The Ashby–Orowan equation can be expressed as

$$ \Delta \sigma_{1} = \frac{{0. 8\,{\text{MGb}}}}{{ 2\pi \sqrt { 1 { - }\upsilon } \lambda }}\ln \left( {\frac{x}{2b}} \right), $$

(B.1)

where M is the Taylor factor, taken as 2.75; υ is the Poisson’s ratio, taken as 0.293; G is the Shear modulus of low carbon steel, 79,600 MPa; b is the Burger’s vector, 0.248 nm; λ is the inter-spacing of particles on slip plane.

$$ \lambda = \frac{ 1}{ 2}\sqrt {\frac{ 2}{ 3}} \left( {\sqrt {\frac{\pi }{f}} - 2} \right)d $$

(B.2)

$$ x = \sqrt {\frac{2}{3}} d, $$

where d is the mean diameter of particle.

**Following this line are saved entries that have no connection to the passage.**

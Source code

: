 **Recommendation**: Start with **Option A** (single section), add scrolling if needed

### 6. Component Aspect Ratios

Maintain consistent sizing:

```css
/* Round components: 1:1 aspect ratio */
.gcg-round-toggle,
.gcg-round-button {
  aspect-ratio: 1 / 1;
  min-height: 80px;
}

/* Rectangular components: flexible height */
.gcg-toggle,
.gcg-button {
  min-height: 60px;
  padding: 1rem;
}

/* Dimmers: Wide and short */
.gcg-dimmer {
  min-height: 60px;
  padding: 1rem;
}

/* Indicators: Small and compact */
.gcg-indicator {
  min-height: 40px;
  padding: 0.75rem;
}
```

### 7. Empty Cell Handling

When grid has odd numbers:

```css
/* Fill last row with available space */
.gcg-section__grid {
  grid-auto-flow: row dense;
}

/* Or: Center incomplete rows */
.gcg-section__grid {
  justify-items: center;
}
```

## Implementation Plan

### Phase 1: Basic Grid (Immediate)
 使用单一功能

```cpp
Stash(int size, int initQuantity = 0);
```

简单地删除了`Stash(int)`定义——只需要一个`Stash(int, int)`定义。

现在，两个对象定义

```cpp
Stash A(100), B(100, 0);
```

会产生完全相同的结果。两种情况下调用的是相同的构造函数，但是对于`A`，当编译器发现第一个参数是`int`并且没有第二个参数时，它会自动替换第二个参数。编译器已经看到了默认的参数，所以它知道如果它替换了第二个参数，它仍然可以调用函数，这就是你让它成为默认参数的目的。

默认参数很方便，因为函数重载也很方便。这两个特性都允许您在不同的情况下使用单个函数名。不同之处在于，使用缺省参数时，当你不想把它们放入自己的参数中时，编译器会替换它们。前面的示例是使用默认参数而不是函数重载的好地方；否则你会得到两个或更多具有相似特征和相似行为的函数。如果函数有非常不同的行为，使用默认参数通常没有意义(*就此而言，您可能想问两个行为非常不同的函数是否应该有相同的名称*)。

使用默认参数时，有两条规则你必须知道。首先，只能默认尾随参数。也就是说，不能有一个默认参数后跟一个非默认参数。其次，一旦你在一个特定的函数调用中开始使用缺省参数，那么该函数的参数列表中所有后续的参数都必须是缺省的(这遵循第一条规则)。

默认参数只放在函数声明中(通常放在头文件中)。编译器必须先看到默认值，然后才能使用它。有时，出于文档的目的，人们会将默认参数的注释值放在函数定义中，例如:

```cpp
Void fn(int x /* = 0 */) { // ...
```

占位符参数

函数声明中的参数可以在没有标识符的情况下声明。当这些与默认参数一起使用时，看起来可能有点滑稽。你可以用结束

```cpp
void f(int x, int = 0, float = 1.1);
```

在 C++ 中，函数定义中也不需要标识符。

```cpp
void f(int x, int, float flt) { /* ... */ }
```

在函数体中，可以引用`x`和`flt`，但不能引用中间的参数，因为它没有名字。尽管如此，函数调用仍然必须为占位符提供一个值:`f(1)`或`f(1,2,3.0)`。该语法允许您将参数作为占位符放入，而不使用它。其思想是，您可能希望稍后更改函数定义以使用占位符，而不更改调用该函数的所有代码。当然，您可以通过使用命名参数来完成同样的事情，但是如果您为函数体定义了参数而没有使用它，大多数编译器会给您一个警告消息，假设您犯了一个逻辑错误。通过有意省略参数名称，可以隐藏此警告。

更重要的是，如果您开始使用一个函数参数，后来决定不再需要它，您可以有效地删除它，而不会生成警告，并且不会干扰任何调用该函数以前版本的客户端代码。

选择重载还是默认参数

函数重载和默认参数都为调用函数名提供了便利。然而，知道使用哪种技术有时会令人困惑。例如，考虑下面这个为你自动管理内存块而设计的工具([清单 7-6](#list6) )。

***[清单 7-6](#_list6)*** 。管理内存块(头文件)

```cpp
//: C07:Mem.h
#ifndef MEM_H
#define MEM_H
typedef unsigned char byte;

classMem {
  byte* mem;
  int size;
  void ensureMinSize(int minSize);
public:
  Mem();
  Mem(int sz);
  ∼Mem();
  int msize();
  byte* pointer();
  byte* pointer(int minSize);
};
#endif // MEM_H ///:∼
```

For a given volume fraction, f, and precipitate diameter, d, the increment in yield strength can be calculated by substituting all values in Eq. [B.2].

Appendix C

The order strengthening from Nb(C,N) atom clusters can be calculated from

$$ \Delta \sigma_{2} = 0.81M\frac{\gamma }{2b}\left( {\frac{3\pi f}{8}} \right)^{1/2}, $$

(C.1)

where M = 2 is the matrix orientation factor; b = 0.248 nm is Burger’s vector; γ is matrix-cluster interface energy, which is assumed to be 1 J m⁻²; f is the cluster volume fraction.

For predicted cluster volume fraction of 0.00233 from atom probe data analysis, order strengthening increment is calculated to be 170 MPa.